Filter the listing below down to the lines with the word "knowledge" and copy those.

****************

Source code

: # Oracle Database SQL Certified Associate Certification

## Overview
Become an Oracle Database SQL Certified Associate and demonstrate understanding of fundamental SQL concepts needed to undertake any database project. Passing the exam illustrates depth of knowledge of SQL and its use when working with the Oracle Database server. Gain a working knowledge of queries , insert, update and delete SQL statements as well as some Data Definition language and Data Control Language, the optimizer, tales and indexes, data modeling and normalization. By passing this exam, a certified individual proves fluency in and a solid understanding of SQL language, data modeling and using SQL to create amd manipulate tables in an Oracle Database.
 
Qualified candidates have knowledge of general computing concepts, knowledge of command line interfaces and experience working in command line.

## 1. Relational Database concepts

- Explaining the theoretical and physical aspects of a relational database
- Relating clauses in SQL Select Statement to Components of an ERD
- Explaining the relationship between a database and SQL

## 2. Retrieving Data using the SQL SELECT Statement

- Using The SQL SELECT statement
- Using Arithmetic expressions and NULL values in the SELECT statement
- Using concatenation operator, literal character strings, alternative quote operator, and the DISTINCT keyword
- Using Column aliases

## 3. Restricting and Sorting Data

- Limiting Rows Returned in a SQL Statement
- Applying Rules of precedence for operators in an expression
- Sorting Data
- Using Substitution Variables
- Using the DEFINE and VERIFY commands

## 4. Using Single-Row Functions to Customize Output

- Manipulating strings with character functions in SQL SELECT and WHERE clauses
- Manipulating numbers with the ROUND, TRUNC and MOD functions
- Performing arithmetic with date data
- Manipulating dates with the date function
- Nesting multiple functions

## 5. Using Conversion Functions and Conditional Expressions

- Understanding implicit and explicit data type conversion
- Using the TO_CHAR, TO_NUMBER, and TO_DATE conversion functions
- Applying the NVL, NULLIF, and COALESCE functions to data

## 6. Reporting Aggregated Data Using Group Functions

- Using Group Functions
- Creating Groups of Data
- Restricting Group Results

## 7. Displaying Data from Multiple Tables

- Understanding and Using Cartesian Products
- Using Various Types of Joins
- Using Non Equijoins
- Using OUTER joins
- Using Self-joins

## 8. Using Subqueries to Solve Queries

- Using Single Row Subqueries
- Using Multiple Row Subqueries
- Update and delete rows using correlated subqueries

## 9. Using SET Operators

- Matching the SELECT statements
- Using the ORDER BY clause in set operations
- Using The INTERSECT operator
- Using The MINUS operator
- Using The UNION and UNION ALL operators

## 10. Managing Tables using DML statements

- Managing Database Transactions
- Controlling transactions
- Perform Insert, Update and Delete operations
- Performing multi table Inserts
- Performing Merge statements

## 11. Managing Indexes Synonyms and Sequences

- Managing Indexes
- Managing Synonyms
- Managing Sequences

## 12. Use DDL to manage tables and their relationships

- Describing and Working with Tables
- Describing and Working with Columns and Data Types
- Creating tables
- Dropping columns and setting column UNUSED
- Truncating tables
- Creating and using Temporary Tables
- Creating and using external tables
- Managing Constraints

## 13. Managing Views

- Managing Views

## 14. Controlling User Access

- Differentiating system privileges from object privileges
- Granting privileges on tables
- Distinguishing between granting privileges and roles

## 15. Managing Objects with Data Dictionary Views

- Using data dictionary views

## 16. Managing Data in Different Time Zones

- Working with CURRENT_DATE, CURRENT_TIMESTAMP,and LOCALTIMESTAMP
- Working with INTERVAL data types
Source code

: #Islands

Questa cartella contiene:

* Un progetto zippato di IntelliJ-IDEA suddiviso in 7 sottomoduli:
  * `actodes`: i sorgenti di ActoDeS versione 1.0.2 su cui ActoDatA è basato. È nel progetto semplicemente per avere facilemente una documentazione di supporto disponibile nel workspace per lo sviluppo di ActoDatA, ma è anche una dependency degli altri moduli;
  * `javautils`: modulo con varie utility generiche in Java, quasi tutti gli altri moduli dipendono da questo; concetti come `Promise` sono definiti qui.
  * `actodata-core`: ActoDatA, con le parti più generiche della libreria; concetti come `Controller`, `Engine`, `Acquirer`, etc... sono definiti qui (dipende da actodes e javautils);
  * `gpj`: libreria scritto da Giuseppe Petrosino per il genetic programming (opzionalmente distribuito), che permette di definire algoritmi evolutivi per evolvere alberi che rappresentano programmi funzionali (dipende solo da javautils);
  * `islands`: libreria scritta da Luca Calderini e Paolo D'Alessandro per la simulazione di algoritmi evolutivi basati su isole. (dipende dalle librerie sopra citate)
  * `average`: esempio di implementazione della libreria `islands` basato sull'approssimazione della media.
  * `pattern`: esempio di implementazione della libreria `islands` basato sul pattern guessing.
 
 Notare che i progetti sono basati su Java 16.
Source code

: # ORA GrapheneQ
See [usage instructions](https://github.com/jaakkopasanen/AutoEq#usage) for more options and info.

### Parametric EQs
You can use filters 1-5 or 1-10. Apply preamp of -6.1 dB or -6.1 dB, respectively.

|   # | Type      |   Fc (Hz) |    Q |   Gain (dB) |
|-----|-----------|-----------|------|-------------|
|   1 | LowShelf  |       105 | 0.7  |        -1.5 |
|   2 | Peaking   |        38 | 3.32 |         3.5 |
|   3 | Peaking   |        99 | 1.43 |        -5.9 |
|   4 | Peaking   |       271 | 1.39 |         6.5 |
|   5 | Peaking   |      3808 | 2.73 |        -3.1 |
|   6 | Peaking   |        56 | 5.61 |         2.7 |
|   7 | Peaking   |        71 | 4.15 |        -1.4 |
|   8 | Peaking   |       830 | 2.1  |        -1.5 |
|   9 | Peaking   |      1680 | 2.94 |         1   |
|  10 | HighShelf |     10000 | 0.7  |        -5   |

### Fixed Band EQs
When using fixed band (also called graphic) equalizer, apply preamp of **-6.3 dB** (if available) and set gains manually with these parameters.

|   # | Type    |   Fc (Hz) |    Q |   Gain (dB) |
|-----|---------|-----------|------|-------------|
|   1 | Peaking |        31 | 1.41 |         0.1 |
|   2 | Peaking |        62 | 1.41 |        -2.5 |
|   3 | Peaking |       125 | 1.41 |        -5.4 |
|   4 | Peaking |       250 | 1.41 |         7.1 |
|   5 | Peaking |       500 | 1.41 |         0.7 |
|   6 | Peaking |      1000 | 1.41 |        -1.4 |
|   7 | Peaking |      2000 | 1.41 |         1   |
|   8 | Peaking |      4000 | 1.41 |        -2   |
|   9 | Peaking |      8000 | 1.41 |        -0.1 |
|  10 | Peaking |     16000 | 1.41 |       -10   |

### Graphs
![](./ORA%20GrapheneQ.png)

****************

YOUR SOLUTION:
Become an Oracle Database SQL Certified Associate and demonstrate understanding of fundamental SQL concepts needed to undertake any database project. Passing the exam illustrates depth of knowledge of SQL and its use when working with the Oracle Database server. Gain a working knowledge of queries , insert, update and delete SQL statements as well as some Data Definition language and Data Control Language, the optimizer, tales and indexes, data modeling and normalization. By passing this exam, a certified individual proves fluency in and a solid understanding of SQL language, data modeling and using SQL to create amd manipulate tables in an Oracle Database.
Qualified candidates have knowledge of general computing concepts, knowledge of command line interfaces and experience working in command line.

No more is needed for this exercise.